Before uncorking the champagne on December 31, people in Villars enjoyed the ideal skiing conditions Keystone

Sunny weather and good snow conditions attracted more Swiss to the ski slopes during the all-important Christmas period, partly making up for a drop in foreign tourists.

This content was published on January 11, 2011 - 14:48
swissinfo.ch

The Swiss tourist industry had feared a significant decline in bookings from European holidaymakers due to the strong Swiss franc, which has raised the price of a vacation here by more than ten per cent since last year’s Christmas period.







Tourism is a key industry in Switzerland, ranked fourth in the export sector, generating an annual income of around SFr15 billion ($15.52 billion) for hotels, ski lift companies, restaurants and other service providers.

And the importance of tourism is most obvious during the two-week holiday break at the end of the year when Europeans head en masse for the hills– or ski slopes – to enjoy a white Christmas.

But the strength of the franc had the industry worried that Swiss slopes would be too pricey this year, compared with ski packages in neighbouring euro-zone countries, Austria, France and Italy.

The average occupancy rate at hotels in the resort of Zermatt – with its iconic Matterhorn – was only 75 per cent during the first week of the holiday break.

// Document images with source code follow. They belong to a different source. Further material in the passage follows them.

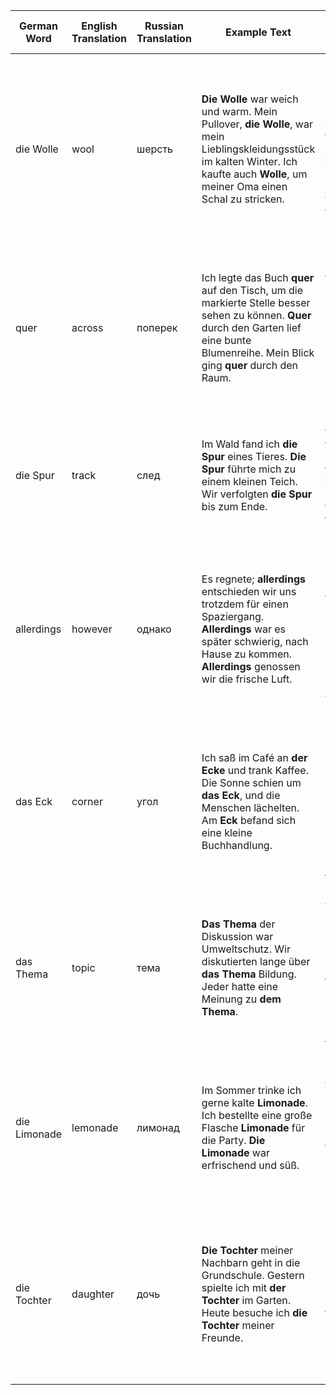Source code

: | German Word        | English Translation | Russian Translation | Example Text                                                                                                                                                                      | English Example Translation                                                                                                 | Russian Example Translation                                                                                                 |
|--------------------|---------------------|----------------------|-----------------------------------------------------------------------------------------------------------------------------------------------------------------------------------|---------------------------------------------------------------------------------------------------------------------------|---------------------------------------------------------------------------------------------------------------------------|
| die Wolle          | wool                | шерсть               | **Die Wolle** war weich und warm. Mein Pullover, **die Wolle**, war mein Lieblingskleidungsstück im kalten Winter. Ich kaufte auch **Wolle**, um meiner Oma einen Schal zu stricken. | **The wool** was soft and warm. My sweater, **the wool**, was my favorite piece of clothing in the cold winter. I also bought **wool** to knit a scarf for my grandma. | **Шерсть** была мягкой и теплой. Мой свитер, **шерсть**, был моей любимой одеждой в холодную зиму. Я также купил **шерсть**, чтобы связать шарф для своей бабушки. |
| quer               | across              | поперек              | Ich legte das Buch **quer** auf den Tisch, um die markierte Stelle besser sehen zu können. **Quer** durch den Garten lief eine bunte Blumenreihe. Mein Blick ging **quer** durch den Raum.              | I placed the book **across** the table to see the marked spot better. A colorful row of flowers ran **across** the garden. My gaze went **across** the room.                               | Я положил книгу **поперек** стола, чтобы лучше видеть выделенное место. **Поперек** сада проходил разноцветный ряд цветов. Мой взгляд шел **поперек** комнаты.                              |
| die Spur           | track               | след                 | Im Wald fand ich **die Spur** eines Tieres. **Die Spur** führte mich zu einem kleinen Teich. Wir verfolgten **die Spur** bis zum Ende.                                                | In the forest, I found **the track** of an animal. **The track** led me to a small pond. We followed **the track** to the end. | В лесу я нашел **след** животного. **След** привел меня к небольшому пруду. Мы следовали за **следом** до конца.                             |
| allerdings        | however             | однако                | Es regnete; **allerdings** entschieden wir uns trotzdem für einen Spaziergang. **Allerdings** war es später schwierig, nach Hause zu kommen. **Allerdings** genossen wir die frische Luft.     | It was raining; **however**, we still decided to go for a walk. **However**, it was later challenging to get home. **However**, we enjoyed the fresh air.                                | Шел дождь; **однако** мы все равно решили прогуляться. **Однако** было позднее сложно добраться домой. **Однако** мы наслаждались свежим воздухом.                               |
| das Eck            | corner              | угол                 | Ich saß im Café an **der Ecke** und trank Kaffee. Die Sonne schien um **das Eck**, und die Menschen lächelten. Am **Eck** befand sich eine kleine Buchhandlung.                          | I sat in the cafe at **the corner** and drank coffee. The sun was shining around **the corner**, and people were smiling. There was a small bookstore at **the corner**.               | Я сидел в кафе на **углу** и пил кофе. Солнце светило вокруг **угла**, и люди улыбались. На **углу** находилась небольшая книжная лавка.                               |
| das Thema          | topic               | тема                 | **Das Thema** der Diskussion war Umweltschutz. Wir diskutierten lange über **das Thema** Bildung. Jeder hatte eine Meinung zu **dem Thema**.                                          | **The topic** of the discussion was environmental protection. We discussed **the topic** of education for a long time. Everyone had an opinion on **the topic**.                      | **Тема** обсуждения была экологическая безопасность. Мы долго обсуждали **тему** образования. У каждого было мнение по **теме**.                                            |
| die Limonade       | lemonade            | лимонад              | Im Sommer trinke ich gerne kalte **Limonade**. Ich bestellte eine große Flasche **Limonade** für die Party. **Die Limonade** war erfrischend und süß.                                 | In the summer, I like to drink cold **lemonade**. I ordered a big bottle of **lemonade** for the party. **The lemonade** was refreshing and sweet.                                 | Летом я люблю пить холодный **лимонад**. Я заказал большую бутылку **лимонада** для вечеринки. **Лимонад** был освежающим и сладким.                                      |
| die Tochter        | daughter            | дочь                 | **Die Tochter** meiner Nachbarn geht in die Grundschule. Gestern spielte ich mit **der Tochter** im Garten. Heute besuche ich **die Tochter** meiner Freunde.                          | **The daughter** of my neighbors goes to elementary school. Yesterday, I played with **the daughter** in the garden. Today, I'm visiting **the daughter** of my friends.               | **Дочь** моих соседей ходит в начальную школу. Вчера я играл с **дочерью** в саду. Сегодня я навещаю **дочь** моих друзей.                                                 |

This was a big drop considering that the figure is usually close to 100 per cent over Christmas, when, according to Zermatt tourism director, Daniel Luggen, there is usually enough demand to fill all beds in the resort “two, three or four times over”.

Christmas chaos

Luggen told swissinfo.ch that Zermatt – like other internationally-popular Swiss resorts – was also affected by the Christmas snowstorms across Europe that shut down many airports and interrupted rail services, leading to hotel cancellations.

However, the snow proved to be a blessing and – combined with sunshine – was the reason the Swiss crowded onto the ski slopes in much larger numbers than last year, not only in Zermatt, but at resorts across the Swiss Alps.

The association representing mountain transport companies said sales of ski passes jumped six per cent compared with last year. The passes were both single- and multi-day, the latter often taken together with a last-minute hotel booking that helped make up for the cancellations, and franc-shy German, Dutch and other European holidaymakers.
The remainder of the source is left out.